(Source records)

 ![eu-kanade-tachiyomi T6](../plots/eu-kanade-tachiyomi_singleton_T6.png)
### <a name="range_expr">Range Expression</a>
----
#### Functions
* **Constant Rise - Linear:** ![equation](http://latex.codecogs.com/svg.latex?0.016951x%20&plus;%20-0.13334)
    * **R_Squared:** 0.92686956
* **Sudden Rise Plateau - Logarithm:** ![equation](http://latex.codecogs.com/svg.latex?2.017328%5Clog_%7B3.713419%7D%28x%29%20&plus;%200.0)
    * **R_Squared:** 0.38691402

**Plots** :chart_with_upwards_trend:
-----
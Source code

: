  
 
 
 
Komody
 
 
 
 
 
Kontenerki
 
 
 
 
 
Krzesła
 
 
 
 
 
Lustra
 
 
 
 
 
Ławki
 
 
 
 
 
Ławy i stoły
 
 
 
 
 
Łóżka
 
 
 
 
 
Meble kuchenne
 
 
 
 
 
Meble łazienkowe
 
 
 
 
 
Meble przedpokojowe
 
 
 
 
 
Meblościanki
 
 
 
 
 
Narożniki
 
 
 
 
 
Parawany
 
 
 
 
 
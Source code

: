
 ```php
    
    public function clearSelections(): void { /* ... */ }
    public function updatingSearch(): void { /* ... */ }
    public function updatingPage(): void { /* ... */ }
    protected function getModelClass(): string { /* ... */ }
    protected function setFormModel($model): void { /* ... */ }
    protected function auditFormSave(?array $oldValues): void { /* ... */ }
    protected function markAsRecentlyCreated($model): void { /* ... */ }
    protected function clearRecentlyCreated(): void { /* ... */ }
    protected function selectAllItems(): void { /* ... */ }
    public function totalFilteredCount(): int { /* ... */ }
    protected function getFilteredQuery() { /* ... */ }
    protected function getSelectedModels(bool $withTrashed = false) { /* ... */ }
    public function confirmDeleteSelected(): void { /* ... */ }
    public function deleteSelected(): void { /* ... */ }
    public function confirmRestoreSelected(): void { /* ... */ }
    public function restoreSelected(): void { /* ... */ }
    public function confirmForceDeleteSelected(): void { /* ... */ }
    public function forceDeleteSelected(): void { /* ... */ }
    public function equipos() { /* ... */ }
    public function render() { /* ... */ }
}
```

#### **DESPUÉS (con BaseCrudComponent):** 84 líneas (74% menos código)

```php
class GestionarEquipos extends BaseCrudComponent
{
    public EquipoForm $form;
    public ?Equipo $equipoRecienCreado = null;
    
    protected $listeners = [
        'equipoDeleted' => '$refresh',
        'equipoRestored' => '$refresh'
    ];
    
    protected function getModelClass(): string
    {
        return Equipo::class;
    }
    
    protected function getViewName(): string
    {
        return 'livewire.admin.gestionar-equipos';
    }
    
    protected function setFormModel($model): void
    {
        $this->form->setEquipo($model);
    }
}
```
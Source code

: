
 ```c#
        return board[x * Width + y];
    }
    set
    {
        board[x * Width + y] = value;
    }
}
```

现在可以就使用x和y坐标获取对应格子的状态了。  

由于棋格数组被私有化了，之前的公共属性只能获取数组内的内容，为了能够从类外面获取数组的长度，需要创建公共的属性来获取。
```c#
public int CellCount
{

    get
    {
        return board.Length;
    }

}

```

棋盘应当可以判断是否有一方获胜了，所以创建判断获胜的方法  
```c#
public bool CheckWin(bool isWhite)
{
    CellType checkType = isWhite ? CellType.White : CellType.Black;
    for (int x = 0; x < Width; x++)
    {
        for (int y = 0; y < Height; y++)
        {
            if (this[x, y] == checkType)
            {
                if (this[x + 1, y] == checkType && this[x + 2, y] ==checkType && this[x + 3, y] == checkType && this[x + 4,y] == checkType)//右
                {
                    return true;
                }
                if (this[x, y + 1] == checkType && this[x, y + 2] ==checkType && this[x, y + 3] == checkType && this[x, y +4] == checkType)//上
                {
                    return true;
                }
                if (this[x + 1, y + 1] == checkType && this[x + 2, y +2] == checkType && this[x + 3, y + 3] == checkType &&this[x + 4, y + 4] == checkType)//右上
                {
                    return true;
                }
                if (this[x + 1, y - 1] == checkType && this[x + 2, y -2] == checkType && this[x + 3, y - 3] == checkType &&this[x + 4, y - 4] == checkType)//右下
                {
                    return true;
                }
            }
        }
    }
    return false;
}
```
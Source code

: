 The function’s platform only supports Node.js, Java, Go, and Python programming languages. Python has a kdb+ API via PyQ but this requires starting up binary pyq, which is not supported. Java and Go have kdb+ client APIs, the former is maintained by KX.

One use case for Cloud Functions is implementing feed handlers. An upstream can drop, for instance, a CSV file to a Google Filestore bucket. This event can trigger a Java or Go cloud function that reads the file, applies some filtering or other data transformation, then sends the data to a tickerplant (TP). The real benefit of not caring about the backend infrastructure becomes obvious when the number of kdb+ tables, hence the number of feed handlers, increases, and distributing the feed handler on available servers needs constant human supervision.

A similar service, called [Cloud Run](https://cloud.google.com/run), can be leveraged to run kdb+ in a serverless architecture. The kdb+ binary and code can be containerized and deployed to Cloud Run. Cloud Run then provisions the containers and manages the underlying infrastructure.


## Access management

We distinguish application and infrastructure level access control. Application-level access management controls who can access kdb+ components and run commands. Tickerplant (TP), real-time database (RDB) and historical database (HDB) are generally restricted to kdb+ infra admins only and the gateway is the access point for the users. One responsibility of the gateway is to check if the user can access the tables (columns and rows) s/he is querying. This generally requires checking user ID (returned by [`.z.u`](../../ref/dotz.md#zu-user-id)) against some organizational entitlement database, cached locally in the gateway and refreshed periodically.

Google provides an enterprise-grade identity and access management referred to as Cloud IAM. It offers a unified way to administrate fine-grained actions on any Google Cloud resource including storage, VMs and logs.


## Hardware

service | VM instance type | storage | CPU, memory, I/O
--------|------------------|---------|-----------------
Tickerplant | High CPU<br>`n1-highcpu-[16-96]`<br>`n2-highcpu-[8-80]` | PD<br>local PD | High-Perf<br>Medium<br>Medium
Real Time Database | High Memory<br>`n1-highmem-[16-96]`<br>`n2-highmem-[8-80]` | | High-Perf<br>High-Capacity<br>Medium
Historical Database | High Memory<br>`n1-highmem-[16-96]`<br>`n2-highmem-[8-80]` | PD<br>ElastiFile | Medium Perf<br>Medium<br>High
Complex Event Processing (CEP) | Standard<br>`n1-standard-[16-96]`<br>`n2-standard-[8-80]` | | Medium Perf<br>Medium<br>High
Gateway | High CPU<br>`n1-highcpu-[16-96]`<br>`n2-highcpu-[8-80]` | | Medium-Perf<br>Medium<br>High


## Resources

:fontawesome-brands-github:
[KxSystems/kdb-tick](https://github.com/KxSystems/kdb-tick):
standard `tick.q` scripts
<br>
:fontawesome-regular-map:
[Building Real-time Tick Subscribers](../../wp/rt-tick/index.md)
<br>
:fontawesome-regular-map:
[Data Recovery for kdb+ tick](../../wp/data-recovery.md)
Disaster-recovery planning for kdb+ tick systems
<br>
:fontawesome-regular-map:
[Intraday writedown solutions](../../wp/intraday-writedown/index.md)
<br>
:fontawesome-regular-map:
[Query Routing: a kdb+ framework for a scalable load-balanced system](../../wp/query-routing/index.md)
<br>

**WHAT THIS TASK INVOLVES**
In full and without change, transcribe the entries.

**ANSWER FOR THE TASK**
 ![eu-kanade-tachiyomi T6](../plots/eu-kanade-tachiyomi_singleton_T6.png)
### <a name="range_expr">Range Expression</a>
----
#### Functions
* **Constant Rise - Linear:** ![equation](http://latex.codecogs.com/svg.latex?0.016951x%20&plus;%20-0.13334)
    * **R_Squared:** 0.92686956
* **Sudden Rise Plateau - Logarithm:** ![equation](http://latex.codecogs.com/svg.latex?2.017328%5Clog_%7B3.713419%7D%28x%29%20&plus;%200.0)
    * **R_Squared:** 0.38691402

**Plots** :chart_with_upwards_trend:
-----
Source code

:  
 
 
 
Komody
 
 
 
 
 
Kontenerki
 
 
 
 
 
Krzesła
 
 
 
 
 
Lustra
 
 
 
 
 
Ławki
 
 
 
 
 
Ławy i stoły
 
 
 
 
 
Łóżka
 
 
 
 
 
Meble kuchenne
 
 
 
 
 
Meble łazienkowe
 
 
 
 
 
Meble przedpokojowe
 
 
 
 
 
Meblościanki
 
 
 
 
 
Narożniki
 
 
 
 
 
Parawany
 
 
 
 
 
Source code

:
 ```php
    
    public function clearSelections(): void { /* ... */ }
    public function updatingSearch(): void { /* ... */ }
    public function updatingPage(): void { /* ... */ }
    protected function getModelClass(): string { /* ... */ }
    protected function setFormModel($model): void { /* ... */ }
    protected function auditFormSave(?array $oldValues): void { /* ... */ }
    protected function markAsRecentlyCreated($model): void { /* ... */ }
    protected function clearRecentlyCreated(): void { /* ... */ }
    protected function selectAllItems(): void { /* ... */ }
    public function totalFilteredCount(): int { /* ... */ }
    protected function getFilteredQuery() { /* ... */ }
    protected function getSelectedModels(bool $withTrashed = false) { /* ... */ }
    public function confirmDeleteSelected(): void { /* ... */ }
    public function deleteSelected(): void { /* ... */ }
    public function confirmRestoreSelected(): void { /* ... */ }
    public function restoreSelected(): void { /* ... */ }
    public function confirmForceDeleteSelected(): void { /* ... */ }
    public function forceDeleteSelected(): void { /* ... */ }
    public function equipos() { /* ... */ }
    public function render() { /* ... */ }
}
```

#### **DESPUÉS (con BaseCrudComponent):** 84 líneas (74% menos código)

```php
class GestionarEquipos extends BaseCrudComponent
{
    public EquipoForm $form;
    public ?Equipo $equipoRecienCreado = null;
    
    protected $listeners = [
        'equipoDeleted' => '$refresh',
        'equipoRestored' => '$refresh'
    ];
    
    protected function getModelClass(): string
    {
        return Equipo::class;
    }
    
    protected function getViewName(): string
    {
        return 'livewire.admin.gestionar-equipos';
    }
    
    protected function setFormModel($model): void
    {
        $this->form->setEquipo($model);
    }
}
```
Source code

:
 ```c#
        return board[x * Width + y];
    }
    set
    {
        board[x * Width + y] = value;
    }
}
```

现在可以就使用x和y坐标获取对应格子的状态了。  

由于棋格数组被私有化了，之前的公共属性只能获取数组内的内容，为了能够从类外面获取数组的长度，需要创建公共的属性来获取。
```c#
public int CellCount
{

    get
    {
        return board.Length;
    }

}

```

棋盘应当可以判断是否有一方获胜了，所以创建判断获胜的方法  
```c#
public bool CheckWin(bool isWhite)
{
    CellType checkType = isWhite ? CellType.White : CellType.Black;
    for (int x = 0; x < Width; x++)
    {
        for (int y = 0; y < Height; y++)
        {
            if (this[x, y] == checkType)
            {
                if (this[x + 1, y] == checkType && this[x + 2, y] ==checkType && this[x + 3, y] == checkType && this[x + 4,y] == checkType)//右
                {
                    return true;
                }
                if (this[x, y + 1] == checkType && this[x, y + 2] ==checkType && this[x, y + 3] == checkType && this[x, y +4] == checkType)//上
                {
                    return true;
                }
                if (this[x + 1, y + 1] == checkType && this[x + 2, y +2] == checkType && this[x + 3, y + 3] == checkType &&this[x + 4, y + 4] == checkType)//右上
                {
                    return true;
                }
                if (this[x + 1, y - 1] == checkType && this[x + 2, y -2] == checkType && this[x + 3, y - 3] == checkType &&this[x + 4, y - 4] == checkType)//右下
                {
                    return true;
                }
            }
        }
    }
    return false;
}
```
Source code

: The function’s platform only supports Node.js, Java, Go, and Python programming languages. Python has a kdb+ API via PyQ but this requires starting up binary pyq, which is not supported. Java and Go have kdb+ client APIs, the former is maintained by KX.

One use case for Cloud Functions is implementing feed handlers. An upstream can drop, for instance, a CSV file to a Google Filestore bucket. This event can trigger a Java or Go cloud function that reads the file, applies some filtering or other data transformation, then sends the data to a tickerplant (TP). The real benefit of not caring about the backend infrastructure becomes obvious when the number of kdb+ tables, hence the number of feed handlers, increases, and distributing the feed handler on available servers needs constant human supervision.

A similar service, called [Cloud Run](https://cloud.google.com/run), can be leveraged to run kdb+ in a serverless architecture. The kdb+ binary and code can be containerized and deployed to Cloud Run. Cloud Run then provisions the containers and manages the underlying infrastructure.


## Access management

We distinguish application and infrastructure level access control. Application-level access management controls who can access kdb+ components and run commands. Tickerplant (TP), real-time database (RDB) and historical database (HDB) are generally restricted to kdb+ infra admins only and the gateway is the access point for the users. One responsibility of the gateway is to check if the user can access the tables (columns and rows) s/he is querying. This generally requires checking user ID (returned by [`.z.u`](../../ref/dotz.md#zu-user-id)) against some organizational entitlement database, cached locally in the gateway and refreshed periodically.

Google provides an enterprise-grade identity and access management referred to as Cloud IAM. It offers a unified way to administrate fine-grained actions on any Google Cloud resource including storage, VMs and logs.


## Hardware

service | VM instance type | storage | CPU, memory, I/O
--------|------------------|---------|-----------------
Tickerplant | High CPU<br>`n1-highcpu-[16-96]`<br>`n2-highcpu-[8-80]` | PD<br>local PD | High-Perf<br>Medium<br>Medium
Real Time Database | High Memory<br>`n1-highmem-[16-96]`<br>`n2-highmem-[8-80]` | | High-Perf<br>High-Capacity<br>Medium
Historical Database | High Memory<br>`n1-highmem-[16-96]`<br>`n2-highmem-[8-80]` | PD<br>ElastiFile | Medium Perf<br>Medium<br>High
Complex Event Processing (CEP) | Standard<br>`n1-standard-[16-96]`<br>`n2-standard-[8-80]` | | Medium Perf<br>Medium<br>High
Gateway | High CPU<br>`n1-highcpu-[16-96]`<br>`n2-highcpu-[8-80]` | | Medium-Perf<br>Medium<br>High


## Resources

:fontawesome-brands-github:
[KxSystems/kdb-tick](https://github.com/KxSystems/kdb-tick):
standard `tick.q` scripts
<br>
:fontawesome-regular-map:
[Building Real-time Tick Subscribers](../../wp/rt-tick/index.md)
<br>
:fontawesome-regular-map:
[Data Recovery for kdb+ tick](../../wp/data-recovery.md)
Disaster-recovery planning for kdb+ tick systems
<br>
:fontawesome-regular-map:
[Intraday writedown solutions](../../wp/intraday-writedown/index.md)
<br>
:fontawesome-regular-map:
[Query Routing: a kdb+ framework for a scalable load-balanced system](../../wp/query-routing/index.md)
<br>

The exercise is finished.